# Jim's Mac Baren HH Burley Flake Review.



## JimInks (Nov 11, 2012)

Here's my review of the Mac Baren's latest product, which will be on sale in the near future.

The nutty, earthy, woody, lightly molasses sweet, mildly chocolatey burleys take the lead over the other components. They also sport a touch of spice and light dryness. The tangy, ripe dark fruity, earthy, very lightly grassy dark Virginias play an important condimental role. There’s also a strand or two of red Virginia in the mix. The lightly spicy, woody, earthy, mildly sweet dark fired Kentucky is a background player. The strength is just past the center of mild to medium, while the taste level falls just short of medium. The nic-hit is a step or so past the mild threshold. No chance of bite or harshness, and has no rough edges. The flakes are a little moist, but I saw no need to dry them. They easily break apart to suit your preference. Burns a little slow, cool and clean with a fairly rich, mostly consistent, woody sweet predominate burley flavor from start to finish. I recommend a wide bowl to enhance the range of nuances this blend has to offer. Leaves little dampness in the bowl, and does require some relights. The after taste is very pleasant, and lightly lingering. Can easily be an all day smoke.


----------



## NightFish (Jan 27, 2017)

Thanks, Jim!
Can't wait to try it.


----------



## UBC03 (Nov 18, 2015)

As always, great review

sent from Joe's other recliner.. everything has come full circle..


----------



## OneStrangeOne (Sep 10, 2016)

Not that I’m an impatient sort or anything but I hope they don’t make me wait to much longer!


----------



## huffer33 (Jun 13, 2017)

Great review - sounds like another winner


----------



## Hickorynut (Jun 26, 2017)

Sounds like that is in my wheelhouse, I'll be lining up at the trough! Thanks Jim!


----------



## ebnash (Mar 5, 2017)

Good stuff there!

Jim, what would you consider to be a wide bowl diameter?


----------



## JimInks (Nov 11, 2012)

ebnash said:


> Good stuff there!
> 
> Jim, what would you consider to be a wide bowl diameter?

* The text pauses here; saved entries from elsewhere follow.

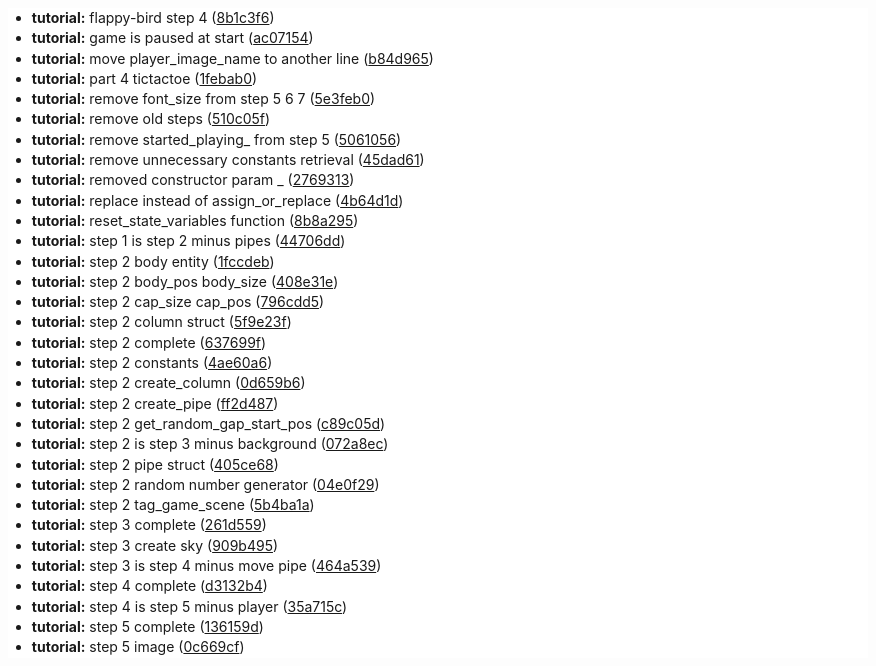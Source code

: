 * **tutorial:** flappy-bird step 4 ([8b1c3f6](https://github.com/KomodoPlatform/antara-gaming-sdk/commit/8b1c3f6648c2137fba1e28fa8d34d469a3638eb4))
* **tutorial:** game is paused at start ([ac07154](https://github.com/KomodoPlatform/antara-gaming-sdk/commit/ac07154a182c07ab19f16a01aa2005daa88f16bf))
* **tutorial:** move player_image_name to another line ([b84d965](https://github.com/KomodoPlatform/antara-gaming-sdk/commit/b84d965d23250c1ae1d2437dded717e58bfd645c))
* **tutorial:** part 4 tictactoe ([1febab0](https://github.com/KomodoPlatform/antara-gaming-sdk/commit/1febab0dcbe55dbe3944d0f52b9429d8ae53d739))
* **tutorial:** remove font_size from step 5 6 7 ([5e3feb0](https://github.com/KomodoPlatform/antara-gaming-sdk/commit/5e3feb04df6e6c24080ae939740ed03acf70584e))
* **tutorial:** remove old steps ([510c05f](https://github.com/KomodoPlatform/antara-gaming-sdk/commit/510c05feee1a1e1f8ea664438c55d2dd3ba7d0cf))
* **tutorial:** remove started_playing_ from step 5 ([5061056](https://github.com/KomodoPlatform/antara-gaming-sdk/commit/5061056db786fc91e0a3e5d2d18d5b96616425a1))
* **tutorial:** remove unnecessary constants retrieval ([45dad61](https://github.com/KomodoPlatform/antara-gaming-sdk/commit/45dad61eb09ac6f1bcce8e2a90c83ace38d2784d))
* **tutorial:** removed constructor param _ ([2769313](https://github.com/KomodoPlatform/antara-gaming-sdk/commit/2769313acb724587b2e5864bd283e65ca84ff4d6))
* **tutorial:** replace instead of assign_or_replace ([4b64d1d](https://github.com/KomodoPlatform/antara-gaming-sdk/commit/4b64d1d0b1c822f8f407ec94b97534391ef48239))
* **tutorial:** reset_state_variables function ([8b8a295](https://github.com/KomodoPlatform/antara-gaming-sdk/commit/8b8a2951eddb78783bfdde82f68ea54a5442c868))
* **tutorial:** step 1 is step 2 minus pipes ([44706dd](https://github.com/KomodoPlatform/antara-gaming-sdk/commit/44706dd7a0ed24f29b6235aa87f345363231f59e))
* **tutorial:** step 2 body entity ([1fccdeb](https://github.com/KomodoPlatform/antara-gaming-sdk/commit/1fccdeb206700e84ea3fb56ab7b9a7409455e38b))
* **tutorial:** step 2 body_pos body_size ([408e31e](https://github.com/KomodoPlatform/antara-gaming-sdk/commit/408e31e6c3133af86cda34b01940dba4ec430ff2))
* **tutorial:** step 2 cap_size cap_pos ([796cdd5](https://github.com/KomodoPlatform/antara-gaming-sdk/commit/796cdd51cc53986dcdde09b54c314a69378d22d8))
* **tutorial:** step 2 column struct ([5f9e23f](https://github.com/KomodoPlatform/antara-gaming-sdk/commit/5f9e23fe8eeff9022d4cef07f565b8c7d5a071e6))
* **tutorial:** step 2 complete ([637699f](https://github.com/KomodoPlatform/antara-gaming-sdk/commit/637699ff33a64d4874a0720a521d142fad4a1603))
* **tutorial:** step 2 constants ([4ae60a6](https://github.com/KomodoPlatform/antara-gaming-sdk/commit/4ae60a600bcc97596591e5a8d3b0bdbf3403b0a5))
* **tutorial:** step 2 create_column ([0d659b6](https://github.com/KomodoPlatform/antara-gaming-sdk/commit/0d659b6e6c51ee4bd63fc9b35c2ed1281c638e13))
* **tutorial:** step 2 create_pipe ([ff2d487](https://github.com/KomodoPlatform/antara-gaming-sdk/commit/ff2d487f17c13b67dd70a25dff2fa9f9caf226c6))
* **tutorial:** step 2 get_random_gap_start_pos ([c89c05d](https://github.com/KomodoPlatform/antara-gaming-sdk/commit/c89c05d36cc4ec21897b41b448bd9e1ad6dc5760))
* **tutorial:** step 2 is step 3 minus background ([072a8ec](https://github.com/KomodoPlatform/antara-gaming-sdk/commit/072a8ecfa66dead542b7e2b93f10dc2fab1e3be3))
* **tutorial:** step 2 pipe struct ([405ce68](https://github.com/KomodoPlatform/antara-gaming-sdk/commit/405ce688d7b09bbf7f6fff3e5728dfd947974151))
* **tutorial:** step 2 random number generator ([04e0f29](https://github.com/KomodoPlatform/antara-gaming-sdk/commit/04e0f29f7a36e210f9a81b82784caea9c2917daf))
* **tutorial:** step 2 tag_game_scene ([5b4ba1a](https://github.com/KomodoPlatform/antara-gaming-sdk/commit/5b4ba1a545dc591360e309713cdac749d44be5b5))
* **tutorial:** step 3 complete ([261d559](https://github.com/KomodoPlatform/antara-gaming-sdk/commit/261d559d09eb07f8e9ed502db8fcf7c2c8c56086))
* **tutorial:** step 3 create sky ([909b495](https://github.com/KomodoPlatform/antara-gaming-sdk/commit/909b4950a676157ee74c09037d4a04074062a099))
* **tutorial:** step 3 is step 4 minus move pipe ([464a539](https://github.com/KomodoPlatform/antara-gaming-sdk/commit/464a539998b43d8d39cb323f0f8927aee9481eba))
* **tutorial:** step 4 complete ([d3132b4](https://github.com/KomodoPlatform/antara-gaming-sdk/commit/d3132b40a90fed689155422277cf9e96bc426839))
* **tutorial:** step 4 is step 5 minus player ([35a715c](https://github.com/KomodoPlatform/antara-gaming-sdk/commit/35a715c749299e7f3559822c07cda5ee26e2fea3))
* **tutorial:** step 5 complete ([136159d](https://github.com/KomodoPlatform/antara-gaming-sdk/commit/136159dc13090df78e2b96e7cce87c8d2a4d8a4b))
* **tutorial:** step 5 image ([0c669cf](https://github.com/KomodoPlatform/antara-gaming-sdk/commit/0c669cf98272eff1e22c9e1bcfc248ed4894b335))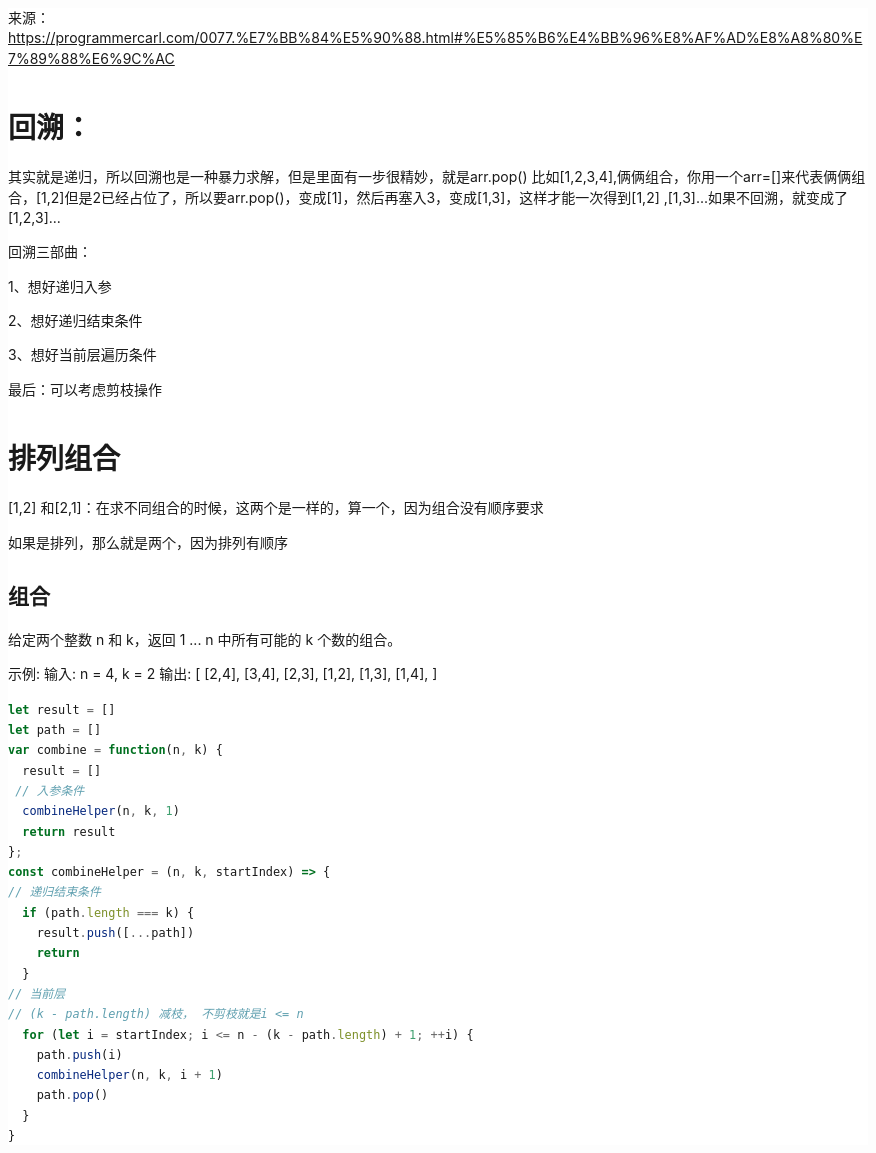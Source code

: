 来源：https://programmercarl.com/0077.%E7%BB%84%E5%90%88.html#%E5%85%B6%E4%BB%96%E8%AF%AD%E8%A8%80%E7%89%88%E6%9C%AC

# 回溯：

其实就是递归，所以回溯也是一种暴力求解，但是里面有一步很精妙，就是arr.pop() 比如[1,2,3,4],俩俩组合，你用一个arr=[]来代表俩俩组合，[1,2]但是2已经占位了，所以要arr.pop()，变成[1]，然后再塞入3，变成[1,3]，这样才能一次得到[1,2] ,[1,3]...如果不回溯，就变成了[1,2,3]...

回溯三部曲：

1、想好递归入参

2、想好递归结束条件

3、想好当前层遍历条件

最后：可以考虑剪枝操作

# 排列组合

[1,2] 和[2,1]：在求不同组合的时候，这两个是一样的，算一个，因为组合没有顺序要求

如果是排列，那么就是两个，因为排列有顺序

## 组合

给定两个整数 n 和 k，返回 1 ... n 中所有可能的 k 个数的组合。

示例: 输入: n = 4, k = 2 输出: [ [2,4], [3,4], [2,3], [1,2], [1,3], [1,4], ]

```js
let result = []
let path = []
var combine = function(n, k) {
  result = []
 // 入参条件
  combineHelper(n, k, 1)
  return result
};
const combineHelper = (n, k, startIndex) => {
// 递归结束条件
  if (path.length === k) {
    result.push([...path])
    return
  }
// 当前层
// (k - path.length) 减枝， 不剪枝就是i <= n
  for (let i = startIndex; i <= n - (k - path.length) + 1; ++i) {
    path.push(i)
    combineHelper(n, k, i + 1)
    path.pop()
  }
}
```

A pot, author and the egg shape readily come to mind. I think a narrow chamber for complex blends reduces your chances of catching flavor nuances.


----------



## ebnash (Mar 5, 2017)

Thanks Jim. Might be a good excuse to finally grab a Sav author.


----------



## JimInks (Nov 11, 2012)

ebnash said:


> Thanks Jim. Might be a good excuse to finally grab a Sav author.


I have two of them. Great pipes.


----------



## Hickorynut (Jun 26, 2017)

ebnash said:


> Thanks Jim. Might be a good excuse to finally grab a Sav author.

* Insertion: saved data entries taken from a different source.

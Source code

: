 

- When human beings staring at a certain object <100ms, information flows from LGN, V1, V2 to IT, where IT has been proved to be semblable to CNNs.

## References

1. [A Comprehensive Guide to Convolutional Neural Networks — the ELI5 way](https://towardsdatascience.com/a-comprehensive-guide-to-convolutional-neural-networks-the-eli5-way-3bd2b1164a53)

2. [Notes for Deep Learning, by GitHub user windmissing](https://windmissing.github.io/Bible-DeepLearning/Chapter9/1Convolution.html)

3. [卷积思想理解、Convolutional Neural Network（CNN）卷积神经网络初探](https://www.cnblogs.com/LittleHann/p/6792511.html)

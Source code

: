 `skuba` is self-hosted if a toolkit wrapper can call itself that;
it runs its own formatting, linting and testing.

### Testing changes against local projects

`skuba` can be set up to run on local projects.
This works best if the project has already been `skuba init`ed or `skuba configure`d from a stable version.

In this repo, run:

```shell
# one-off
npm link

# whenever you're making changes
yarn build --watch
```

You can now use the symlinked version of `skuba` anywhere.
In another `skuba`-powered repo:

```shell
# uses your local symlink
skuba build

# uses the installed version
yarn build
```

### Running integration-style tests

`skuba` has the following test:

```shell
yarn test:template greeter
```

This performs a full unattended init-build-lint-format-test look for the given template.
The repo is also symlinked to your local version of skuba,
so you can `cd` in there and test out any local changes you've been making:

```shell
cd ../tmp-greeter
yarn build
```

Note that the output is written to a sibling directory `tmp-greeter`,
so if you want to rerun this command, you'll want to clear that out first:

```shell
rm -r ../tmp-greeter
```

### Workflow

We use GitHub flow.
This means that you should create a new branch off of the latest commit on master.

I really enjoy my Rossi Vittoria Author....it was a good compromise for me....someday I'll have to try a sav673..... 

Sent from the Stoopid Factory HR Dept....


----------



## Olecharlie (Oct 28, 2017)

Certainly sounds like a great tobacco.


----------



## Piper (Nov 30, 2008)

Wonderful review of this welcome addition to the Burley Flake Sweepstakes. Based on this thread I'd say it's already sold out at SP and P and C.


----------



## ebnash (Mar 5, 2017)

Piper said:


> Wonderful review of this welcome addition to the Burley Flake Sweepstakes. Based on this thread I'd say it's already sold out at SP and P and C.


Strange, thought it was coming soon???


----------



## JimInks (Nov 11, 2012)

Piper said:


> Wonderful review of this welcome addition to the Burley Flake Sweepstakes. Based on this thread I'd say it's already sold out at SP and P and C.


Actually not. They haven't received shipments of it yet. Nobody has.


----------



## Piper (Nov 30, 2008)

ebnash said:


> Strange, thought it was coming soon???





JimInks said:


> Actually not. They haven't received shipments of it yet. Nobody has.


I was trying (lamely) to make a joke. I thought with all the interest expressed in this thread it was no more likely to stay in stock (when it's finally shipped to retailers) than any of the other burley flakes.


----------



## JimInks (Nov 11, 2012)

Piper said:


> I was trying (lamely) to make a joke. I thought with all the interest expressed in this thread it was no more likely to stay in stock (when it's finally shipped to retailers) than any of the other burley flakes.


I expect there will be a run on it at ifrst, which has been true of all Mac Baren's new releases. Luckily, Mac Baren is good about having a good stock of their tobaccos for us.


----------



## JimInks (Nov 11, 2012)

Smoking Pipes has it for sale now in tins and a one pound box.


----------



## Hickorynut (Jun 26, 2017)

Confirmed...jumped on it like the pony ride in front of the five and dime! 

Sent from the Stoopid Factory HR Dept....


----------



## ebnash (Mar 5, 2017)

Hickorynut said:


> Confirmed...jumped on it like the pony ride in front of the five and dime!
> 
> Sent from the Stoopid Factory HR Dept....


So many images come to mind...


----------